Before heading over to Home Depot, I measured the width of both windows in the room including the window trim. I then added 3 inches on either side to let the molding "breath" a bit visually, and let the windows look larger than they are. So the smaller window was 48", and then I added 6" to ask for a length of 54". I decided on 12" for the height of the cornice which is pretty standard. For the sides of the cornice, I wanted there to be a 4" depth so that the curtain rods could fit into place and be removed if needed. I first went to Home Depot and funny enough, the associate who was helping me was married to a woman who had her own window treatment company. He was able to recommend a thick enough wood for the job. Which was half an inch. He explained that thicker wood wouldn't cave in over time and would keep that clean look.

I had all the specs written down and the great guys at Home Depot were able to cut it into the pieces I needed in about 30 minutes. It was insanely fast and easy. I also picked up a heavy-duty stapler gun, staples, and brackets both for the wall and to hold the each part of the cornice together. Most of the time the cornice brackets have screws that are too long for the half-inch wood, so I picked up some shorter screws and used those instead. Afterwards I swung by the craft store and picked up a roll of queen size quilt batting to give the cornice that rich, upholstered look.

The first thing to do is put the three cornice pieces together, using the brackets. You want to makes sure your frame is in place. You'll definitely need a drill for this part as well. Once your cornice is in place, now it's time to staple the batting. You can either staple the batting and fabric together or separately. I decided to do it separately so I could make sure that everything was nice and tight. Once I had aligned the fabric, I then stapled that as well. Afterwards, you can add on the brackets. Just make sure you choose screws that aren't more than half an inch deep so you don't poke through the batting or the fabric.

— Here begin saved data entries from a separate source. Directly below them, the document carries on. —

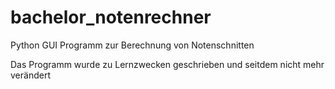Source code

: # bachelor_notenrechner
Python GUI Programm zur Berechnung von Notenschnitten

Das Programm wurde zu Lernzwecken geschrieben und seitdem nicht mehr verändert
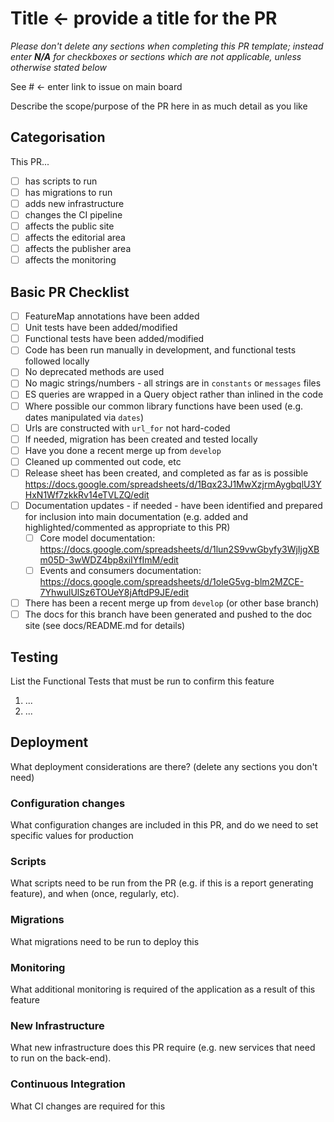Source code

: # Title <- provide a title for the PR

*Please don't delete any sections when completing this PR template; instead enter **N/A** for checkboxes or sections which are not applicable, unless otherwise stated below*

See # <- enter link to issue on main board

Describe the scope/purpose of the PR here in as much detail as you like

## Categorisation

This PR...
- [ ] has scripts to run
- [ ] has migrations to run
- [ ] adds new infrastructure
- [ ] changes the CI pipeline
- [ ] affects the public site
- [ ] affects the editorial area
- [ ] affects the publisher area
- [ ] affects the monitoring

## Basic PR Checklist

- [ ] FeatureMap annotations have been added
- [ ] Unit tests have been added/modified
- [ ] Functional tests have been added/modified
- [ ] Code has been run manually in development, and functional tests followed locally
- [ ] No deprecated methods are used
- [ ] No magic strings/numbers - all strings are in `constants` or `messages` files
- [ ] ES queries are wrapped in a Query object rather than inlined in the code
- [ ] Where possible our common library functions have been used (e.g. dates manipulated via `dates`)
- [ ] Urls are constructed with `url_for` not hard-coded
- [ ] If needed, migration has been created and tested locally
- [ ] Have you done a recent merge up from `develop`
- [ ] Cleaned up commented out code, etc
- [ ] Release sheet has been created, and completed as far as is possible https://docs.google.com/spreadsheets/d/1Bqx23J1MwXzjrmAygbqlU3YHxN1Wf7zkkRv14eTVLZQ/edit
- [ ] Documentation updates - if needed - have been identified and prepared for inclusion into main documentation (e.g. added and highlighted/commented as appropriate to this PR)
    - [ ] Core model documentation: https://docs.google.com/spreadsheets/d/1lun2S9vwGbyfy3WjIjgXBm05D-3wWDZ4bp8xiIYfImM/edit
    - [ ] Events and consumers documentation: https://docs.google.com/spreadsheets/d/1oIeG5vg-blm2MZCE-7YhwulUlSz6TOUeY8jAftdP9JE/edit
- [ ] There has been a recent merge up from `develop` (or other base branch)
- [ ] The docs for this branch have been generated and pushed to the doc site (see docs/README.md for details)

## Testing

List the Functional Tests that must be run to confirm this feature

1. ...
2. ...



## Deployment

What deployment considerations are there? (delete any sections you don't need)

### Configuration changes

What configuration changes are included in this PR, and do we need to set specific values for production

### Scripts

What scripts need to be run from the PR (e.g. if this is a report generating feature), and when (once, regularly, etc).

### Migrations

What migrations need to be run to deploy this

### Monitoring

What additional monitoring is required of the application as a result of this feature

### New Infrastructure

What new infrastructure does this PR require (e.g. new services that need to run on the back-end).

### Continuous Integration

What CI changes are required for this



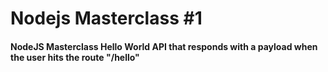 # Nodejs Masterclass #1

#### NodeJS Masterclass Hello World API that responds with a payload when the user hits the route "/hello"
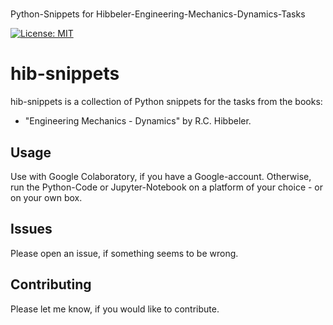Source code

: #
Python-Snippets for Hibbeler-Engineering-Mechanics-Dynamics-Tasks

[![License: MIT](https://img.shields.io/badge/License-MIT-yellow.svg)](https://opensource.org/licenses/MIT)

# hib-snippets

 hib-snippets is a collection of Python snippets for the tasks from the books:

 * "Engineering Mechanics - Dynamics" by R.C. Hibbeler.

## Usage

Use with Google Colaboratory, if you have a Google-account. Otherwise, run the Python-Code or Jupyter-Notebook on a platform of your choice - or on your own box.

## Issues
Please open an issue, if something seems to be wrong.


## Contributing
Please let me know, if you would like to contribute.
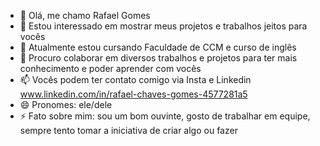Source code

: - 👋 Olá, me chamo Rafael Gomes
- 👀 Estou interessado em mostrar meus projetos e trabalhos jeitos para vocês
- 🌱 Atualmente estou cursando Faculdade de CCM e curso de inglês
- 💞️ Procuro colaborar em diversos trabalhos e projetos para ter mais conhecimento e poder aprender com vocês
- 📫 Vocês podem ter contato comigo via Insta e Linkedin www.linkedin.com/in/rafael-chaves-gomes-4577281a5
- 😄 Pronomes: ele/dele
- ⚡ Fato sobre mim: sou um bom ouvinte, gosto de trabalhar em equipe, sempre tento tomar a iniciativa de criar algo ou fazer

<!---
RafaSemogg/RafaSemogg is a ✨ special ✨ repository because its `README.md` (this file) appears on your GitHub profile.
You can click the Preview link to take a look at your changes.
--->
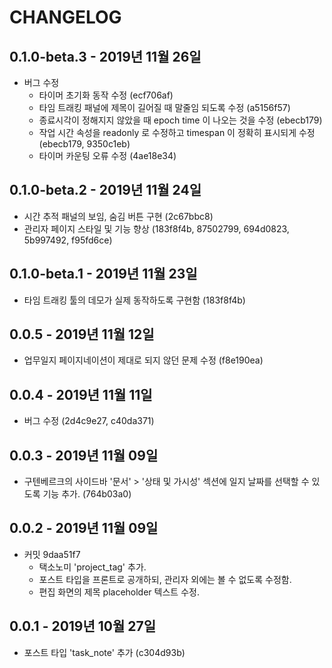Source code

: # CHANGELOG

## 0.1.0-beta.3 - 2019년 11월 26일 
* 버그 수정
  - 타이머 초기화 동작 수정 (ecf706af)
  - 타임 트래킹 패널에 제목이 길어질 때 말줄임 되도록 수정 (a5156f57)
  - 종료시각이 정해지지 않았을 때 epoch time 이 나오는 것을 수정 (ebecb179)
  - 작업 시간 속성을 readonly 로 수정하고 timespan 이 정확히 표시되게 수정 (ebecb179, 9350c1eb)
  - 타이머 카운팅 오류 수정 (4ae18e34)


## 0.1.0-beta.2 - 2019년 11월 24일 
* 시간 추적 패널의 보임, 숨김 버튼 구현 (2c67bbc8)
* 관리자 페이지 스타일 및 기능 향상 (183f8f4b, 87502799, 694d0823, 5b997492, f95fd6ce)


## 0.1.0-beta.1 - 2019년 11월 23일
* 타임 트래킹 툴의 데모가 실제 동작하도록 구현함 (183f8f4b)


## 0.0.5 - 2019년 11월 12일
* 업무일지 페이지네이션이 제대로 되지 않던 문제 수정 (f8e190ea)


## 0.0.4 - 2019년 11월 11일
* 버그 수정 (2d4c9e27, c40da371)


## 0.0.3 - 2019년 11월 09일
* 구텐베르크의 사이드바 '문서' > '상태 및 가시성' 섹션에 일지 날짜를 선택할 수 있도록 기능 추가. (764b03a0)
 

## 0.0.2 - 2019년 11월 09일
* 커밋 9daa51f7
    * 택소노미 'project_tag' 추가.
    * 포스트 타입을 프론트로 공개하되, 관리자 외에는 볼 수 없도록 수정함.
    * 편집 화면의 제목 placeholder 텍스트 수정.


## 0.0.1 - 2019년 10월 27일
* 포스트 타입 'task_note' 추가 (c304d93b)
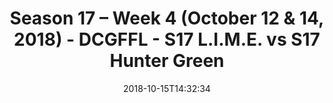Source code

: ---
title: Season 17 – Week 4 (October 12 & 14, 2018) - DCGFFL - S17 L.I.M.E. vs S17 Hunter
  Green
teams-score:
- team: _teams/s17-neon-green.md
  score:
- team: _teams/s17-hunter-green.md
  score: 0
mvp: N/A
game-ball: N/A
season: 17
week: 4
date: '2018-10-15T14:32:34'
pageid: season-17-week-4-october-12-14-2018-6695-vs-6693
---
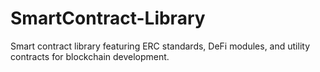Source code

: # SmartContract-Library
Smart contract library featuring ERC standards, DeFi modules, and utility contracts for blockchain development.
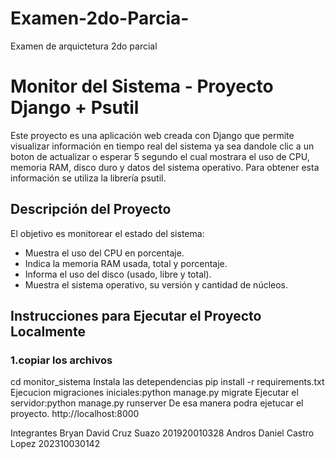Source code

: # Examen-2do-Parcia-
Examen de arquictetura 2do parcial
# Monitor del Sistema - Proyecto Django + Psutil

Este proyecto es una aplicación web creada con Django que permite visualizar información en tiempo real del sistema ya sea dandole clic a un boton de actualizar o esperar 5 segundo el cual mostrara el uso de CPU, memoria RAM, disco duro y datos del sistema operativo. Para obtener esta información se utiliza la librería psutil.

## Descripción del Proyecto

El objetivo es monitorear el estado del sistema:

- Muestra el uso del CPU en porcentaje.
- Indica la memoria RAM usada, total y porcentaje.
- Informa el uso del disco (usado, libre y total).
- Muestra el sistema operativo, su versión y cantidad de núcleos.

##  Instrucciones para Ejecutar el Proyecto Localmente

### 1.copiar los archivos
cd monitor_sistema
Instala las detependencias pip install -r requirements.txt
Ejecucion migraciones iniciales:python manage.py migrate
Ejecutar el servidor:python manage.py runserver
De esa manera podra ejetucar el proyecto.
http://localhost:8000

Integrantes
Bryan David Cruz Suazo 201920010328
Andros Daniel Castro Lopez 202310030142



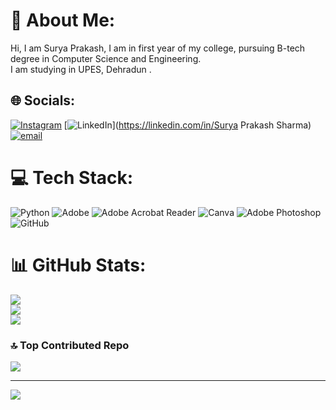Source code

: # 💫 About Me:
Hi, I am Surya Prakash, I am in first year of my college, pursuing B-tech degree in Computer Science and Engineering.<br>I am studying in UPES, Dehradun . 


## 🌐 Socials:
[![Instagram](https://img.shields.io/badge/Instagram-%23E4405F.svg?logo=Instagram&logoColor=white)](https://instagram.com/im.suryaprakash_) [![LinkedIn](https://img.shields.io/badge/LinkedIn-%230077B5.svg?logo=linkedin&logoColor=white)](https://linkedin.com/in/Surya Prakash Sharma) [![email](https://img.shields.io/badge/Email-D14836?logo=gmail&logoColor=white)](mailto:suryaprkash778@gmail.com) 

# 💻 Tech Stack:
![Python](https://img.shields.io/badge/python-3670A0?style=for-the-badge&logo=python&logoColor=ffdd54) ![Adobe](https://img.shields.io/badge/adobe-%23FF0000.svg?style=for-the-badge&logo=adobe&logoColor=white) ![Adobe Acrobat Reader](https://img.shields.io/badge/Adobe%20Acrobat%20Reader-EC1C24.svg?style=for-the-badge&logo=Adobe%20Acrobat%20Reader&logoColor=white) ![Canva](https://img.shields.io/badge/Canva-%2300C4CC.svg?style=for-the-badge&logo=Canva&logoColor=white) ![Adobe Photoshop](https://img.shields.io/badge/adobe%20photoshop-%2331A8FF.svg?style=for-the-badge&logo=adobe%20photoshop&logoColor=white) ![GitHub](https://img.shields.io/badge/github-%23121011.svg?style=for-the-badge&logo=github&logoColor=white)
# 📊 GitHub Stats:
![](https://github-readme-stats.vercel.app/api?username=suryaprkash778-dot&theme=radical&hide_border=false&include_all_commits=false&count_private=false)<br/>
![](https://nirzak-streak-stats.vercel.app/?user=suryaprkash778-dot&theme=radical&hide_border=false)<br/>
![](https://github-readme-stats.vercel.app/api/top-langs/?username=suryaprkash778-dot&theme=radical&hide_border=false&include_all_commits=false&count_private=false&layout=compact)

### 🔝 Top Contributed Repo
![](https://github-contributor-stats.vercel.app/api?username=suryaprkash778-dot&limit=5&theme=dark&combine_all_yearly_contributions=true)

---
[![](https://visitcount.itsvg.in/api?id=suryaprkash778-dot&icon=0&color=0)](https://visitcount.itsvg.in)

<!-- Proudly created with GPRM ( https://gprm.itsvg.in ) -->

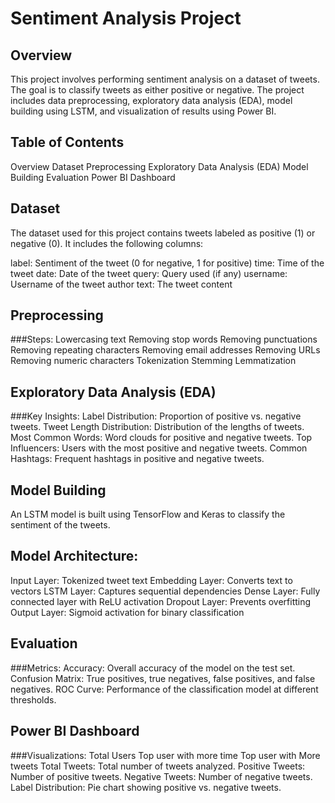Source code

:# Sentiment Analysis Project
## Overview
This project involves performing sentiment analysis on a dataset of tweets. The goal is to classify tweets as either positive or negative. The project includes data preprocessing, exploratory data analysis (EDA), model building using LSTM, and visualization of results using Power BI.

## Table of Contents
Overview
Dataset
Preprocessing
Exploratory Data Analysis (EDA)
Model Building
Evaluation
Power BI Dashboard

## Dataset
The dataset used for this project contains tweets labeled as positive (1) or negative (0). It includes the following columns:

label: Sentiment of the tweet (0 for negative, 1 for positive)
time: Time of the tweet
date: Date of the tweet
query: Query used (if any)
username: Username of the tweet author
text: The tweet content
## Preprocessing
###Steps:
Lowercasing text
Removing stop words
Removing punctuations
Removing repeating characters
Removing email addresses
Removing URLs
Removing numeric characters
Tokenization
Stemming
Lemmatization
## Exploratory Data Analysis (EDA)
###Key Insights:
Label Distribution: Proportion of positive vs. negative tweets.
Tweet Length Distribution: Distribution of the lengths of tweets.
Most Common Words: Word clouds for positive and negative tweets.
Top Influencers: Users with the most positive and negative tweets.
Common Hashtags: Frequent hashtags in positive and negative tweets.
## Model Building
An LSTM model is built using TensorFlow and Keras to classify the sentiment of the tweets.

## Model Architecture:
Input Layer: Tokenized tweet text
Embedding Layer: Converts text to vectors
LSTM Layer: Captures sequential dependencies
Dense Layer: Fully connected layer with ReLU activation
Dropout Layer: Prevents overfitting
Output Layer: Sigmoid activation for binary classification
## Evaluation
###Metrics:
Accuracy: Overall accuracy of the model on the test set.
Confusion Matrix: True positives, true negatives, false positives, and false negatives.
ROC Curve: Performance of the classification model at different thresholds.
## Power BI Dashboard
###Visualizations:
Total Users 
Top user with more time
Top user with More tweets
Total Tweets: Total number of tweets analyzed.
Positive Tweets: Number of positive tweets.
Negative Tweets: Number of negative tweets.
Label Distribution: Pie chart showing positive vs. negative tweets.
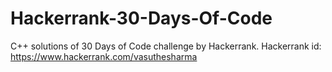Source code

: # Hackerrank-30-Days-Of-Code

C++ solutions of 30 Days of Code challenge by Hackerrank.
Hackerrank id: https://www.hackerrank.com/vasuthesharma
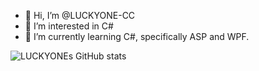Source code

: - 👋 Hi, I’m @LUCKYONE-CC
- 👀 I’m interested in C#
- 🌱 I’m currently learning C#, specifically ASP and WPF.

![LUCKYONEs GitHub stats](https://github-readme-stats.vercel.app/api?username=luckyone-cc&show_icons=true&theme=radical)

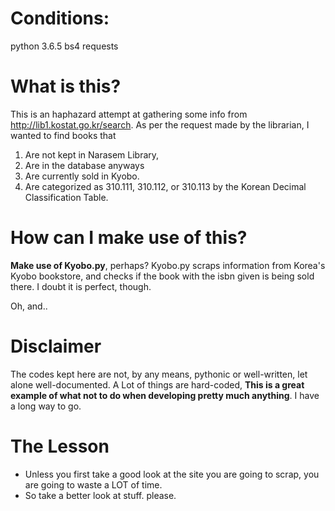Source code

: # Conditions:

python 3.6.5
bs4
requests

# What is this?

This is an haphazard attempt at gathering some info from http://lib1.kostat.go.kr/search.
As per the request made by the librarian, I wanted to find books that 

1. Are not kept in Narasem Library,
2. Are in the database anyways
3. Are currently sold in Kyobo.
4. Are categorized as 310.111, 310.112, or 310.113 by the Korean Decimal Classification Table.

# How can I make use of this?

**Make use of Kyobo.py**, perhaps?
Kyobo.py scraps information from Korea's Kyobo bookstore, and checks if the book with the isbn given is being sold there.
I doubt it is perfect, though.

Oh, and..

# Disclaimer

The codes kept here are not, by any means, pythonic or well-written, let alone well-documented.
A Lot of things are hard-coded, 
**This is a great example of what not to do when developing pretty much anything**.
I have a long way to go.

# The Lesson

* Unless you first take a good look at the site you are going to scrap, you are going to waste a LOT of time.
* So take a better look at stuff. please.
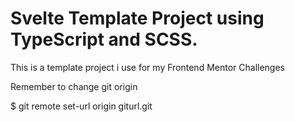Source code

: # Svelte Template Project using TypeScript and SCSS.

This is a template project i use for my Frontend Mentor Challenges

Remember to change git origin

$ git remote set-url origin giturl.git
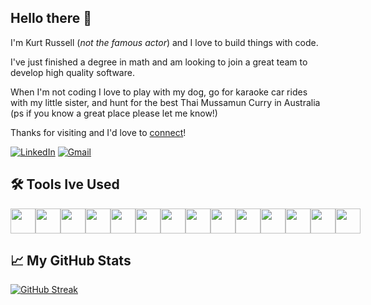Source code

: ## Hello there 👋
I'm Kurt Russell (*not the famous actor*) and I love to build things with code.

I've just finished a degree in math and am looking to join a great team to develop high quality software.

When I'm not coding I love to play with my dog, go for karaoke car rides with my little sister,
and hunt for the best Thai Mussamun Curry in Australia (ps if you know a great place please let me know!)

Thanks for visiting and I'd love to [connect](https://www.linkedin.com/in/kurt-russell-dev/)!

[![LinkedIn](https://img.shields.io/badge/linkedin-%230077B5.svg?style=for-the-badge&logo=linkedin&logoColor=white)](https://www.linkedin.com/in/kurt-russell-dev/)
[![Gmail](https://img.shields.io/badge/%20-Send%20Mail-black?color=14171A&labelColor=ef5350&logo=gmail&logoColor=ffffff&style=for-the-badge)](mailto:kcrussell.university@gmail.com)

## 🛠️ Tools Ive Used
<div style="display: flex"> 
<img src="https://cdn.jsdelivr.net/gh/devicons/devicon/icons/javascript/javascript-original.svg" width=40 height=40/>
<img src="https://cdn.jsdelivr.net/gh/devicons/devicon/icons/react/react-original.svg" width=40 height=40/> 
<img src="https://cdn.jsdelivr.net/gh/devicons/devicon/icons/html5/html5-original-wordmark.svg" width=40 height=40/>  
<img src="https://cdn.jsdelivr.net/gh/devicons/devicon/icons/css3/css3-original-wordmark.svg" width=40 height=40/>
<img src="https://cdn.jsdelivr.net/gh/devicons/devicon/icons/firebase/firebase-plain-wordmark.svg" width=40 height=40/>
<img src="https://cdn.jsdelivr.net/gh/devicons/devicon/icons/python/python-original.svg" width=40 height=40/>        
<img src="https://cdn.jsdelivr.net/gh/devicons/devicon/icons/c/c-original.svg" width=40 height=40/>
<img src="https://cdn.jsdelivr.net/gh/devicons/devicon/icons/java/java-original.svg" width=40 height=40/> 
<img src="https://cdn.jsdelivr.net/gh/devicons/devicon/icons/postgresql/postgresql-original-wordmark.svg" width=40 height=40/>
<img src="https://cdn.jsdelivr.net/gh/devicons/devicon/icons/bash/bash-original.svg" width=40 height=40/> 
<img src="https://cdn.jsdelivr.net/gh/devicons/devicon/icons/git/git-original-wordmark.svg" width=40 height=40/>
<img src="https://cdn.jsdelivr.net/gh/devicons/devicon/icons/vscode/vscode-original.svg" width=40 height=40/>
<img src="https://cdn.jsdelivr.net/gh/devicons/devicon/icons/figma/figma-original.svg" width=40 height=40/>
<img src="https://cdn.jsdelivr.net/gh/devicons/devicon/icons/jira/jira-original-wordmark.svg" width=40 height=40/>
</div>

## 📈 My GitHub Stats
[![GitHub Streak](https://streak-stats.demolab.com?user=kcrusselluniversity)](https://git.io/streak-stats)



<!--
**kcrusselluniversity/kcrusselluniversity** is a ✨ _special_ ✨ repository because its `README.md` (this file) appears on your GitHub profile.

Here are some ideas to get you started:

- 🔭 I’m currently working on ...
- 🌱 I’m currently learning ...
- 👯 I’m looking to collaborate on ...
- 🤔 I’m looking for help with ...
- 💬 Ask me about ...
- 📫 How to reach me: ...
- 😄 Pronouns: ...
- ⚡ Fun fact: ...
-->
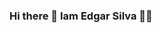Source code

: ### Hi there 👋 Iam Edgar Silva :man_technologist:

<!--
**edgars/edgars** is a ✨ _special_ ✨ repository because its `README.md` (this file) appears on your GitHub profile.

Here are some ideas to get you started:

- 🔭 I’m currently working on nasph 
- 🌱 I’m currently learning many interesting things about GoLang, Docker, Node etc   
- ⚡ Fun fact: I am a old-school brazilian jiu-jitsu black-belt
-->
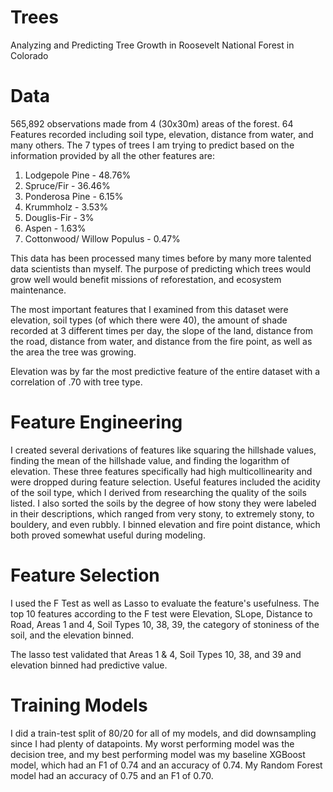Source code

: # Trees

Analyzing and Predicting Tree Growth in Roosevelt National Forest in Colorado


# Data

565,892 observations made from 4 (30x30m) areas of the forest. 64 Features recorded including soil type, elevation, distance from water, and many others. The 7 types of trees I am trying to predict based on the information provided by all the other features are:
  1. Lodgepole Pine - 48.76%
  2. Spruce/Fir     - 36.46%
  3. Ponderosa Pine - 6.15%
  4. Krummholz      - 3.53%
  5. Douglis-Fir    - 3%
  6. Aspen          - 1.63%
  7. Cottonwood/
     Willow Populus - 0.47%
     
This data has been processed many times before by many more talented data scientists than myself. The purpose of predicting which trees would grow well would benefit missions of reforestation, and ecosystem maintenance. 

The most important features that I examined from this dataset were elevation, soil types (of which there were 40), the amount of shade recorded at 3 different times per day, the slope of the land, distance from the road, distance from water, and distance from the fire point, as well as the area the tree was growing. 

Elevation was by far the most predictive feature of the entire dataset with a correlation of .70 with tree type. 

# Feature Engineering

I created several derivations of features like squaring the hillshade values, finding the mean of the hillshade value, and finding the logarithm of elevation. These three features specifically had high multicollinearity and were dropped during feature selection. Useful features included the acidity of the soil type, which I derived from researching the quality of the soils listed. I also sorted the soils by the degree of how stony they were labeled in their descriptions, which ranged from very stony, to extremely stony, to bouldery, and even rubbly. I binned elevation and fire point distance, which both proved somewhat useful during modeling. 

# Feature Selection

I used the F Test as well as Lasso to evaluate the feature's usefulness. The top 10 features according to the F test were Elevation, SLope, Distance to Road, Areas 1 and 4, Soil Types 10, 38, 39, the category of stoniness of the soil, and the elevation binned. 

The lasso test validated that Areas 1 & 4, Soil Types 10, 38, and 39 and elevation binned had predictive value. 

# Training Models

I did a train-test split of 80/20 for all of my models, and did downsampling since I had plenty of datapoints. My worst performing model was the decision tree, and my best performing model was my baseline XGBoost model, which had an F1 of 0.74 and an accuracy of 0.74. My Random Forest model had an accuracy of 0.75 and an F1 of 0.70. 

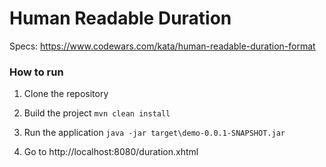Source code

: # Human Readable Duration

Specs: https://www.codewars.com/kata/human-readable-duration-format

### How to run

1. Clone the repository
2. Build the project
    `mvn clean install`

3. Run the application
    `java -jar target\demo-0.0.1-SNAPSHOT.jar`
    
4. Go to http://localhost:8080/duration.xhtml
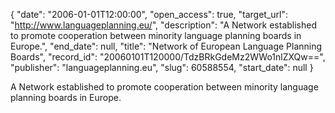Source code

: {
  "date": "2006-01-01T12:00:00", 
  "open_access": true, 
  "target_url": "http://www.languageplanning.eu/", 
  "description": "A Network established to promote cooperation between minority language planning boards in Europe.", 
  "end_date": null, 
  "title": "Network of European Language Planning Boards", 
  "record_id": "20060101T120000/TdzBRkGdeMz2WWo1nlZXQw==", 
  "publisher": "languageplanning.eu", 
  "slug": 60588554, 
  "start_date": null
}

A Network established to promote cooperation between minority language planning boards in Europe.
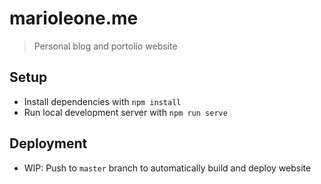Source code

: # marioleone.me
> Personal blog and portolio website

## Setup
* Install dependencies with `npm install`
* Run local development server with `npm run serve`

## Deployment
* WIP: Push to `master` branch to automatically build and deploy website
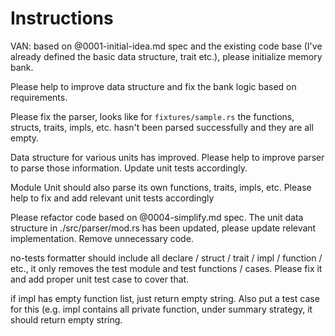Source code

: # Instructions

VAN: based on @0001-initial-idea.md spec and the existing code base (I've already defined the basic data structure, trait etc.), please initialize memory bank.

Please help to improve data structure and fix the bank logic based on requirements.

Please fix the parser, looks like for `fixtures/sample.rs` the functions, structs, traits, impls, etc. hasn't been parsed successfully and they are all empty.

Data structure for various units has improved. Please help to improve parser to parse those information. Update unit tests accordingly.

Module Unit should also parse its own functions, traits, impls, etc. Please help to fix and add relevant unit tests accordingly

Please refactor code based on @0004-simplify.md spec. The unit data structure in ./src/parser/mod.rs has been updated, please update relevant implementation. Remove unnecessary code.

no-tests formatter should include all declare / struct / trait / impl / function / etc., it only removes the test module and test functions / cases. Please fix it and add proper unit test case to cover that.

if impl has empty function list, just return empty string. Also put a test case for this (e.g. impl contains all private function, under summary strategy, it should return empty string.
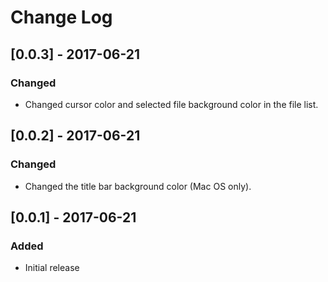 # Change Log

## [0.0.3] - 2017-06-21
### Changed
- Changed cursor color and selected file background color in the file list.

## [0.0.2] - 2017-06-21
### Changed
- Changed the title bar background color (Mac OS only).

## [0.0.1] - 2017-06-21
### Added
- Initial release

The hardest part is definitely lining up the fabric to make sure both cornices match and that it's in a straight line. I was constantly checking mine as I stapled. But overall it took an evening to put together.

I lucked out and picked up some gray curtains from the Target Nate Berkus collection that matched perfectly with the Duralee print. And in the end it was absolutely stunning. The mom was out while I was doing the install with the handyman and she was so excited when she came back!

1 comment:

  1. Just put up curtains in my nursery as well! Happy Nesting.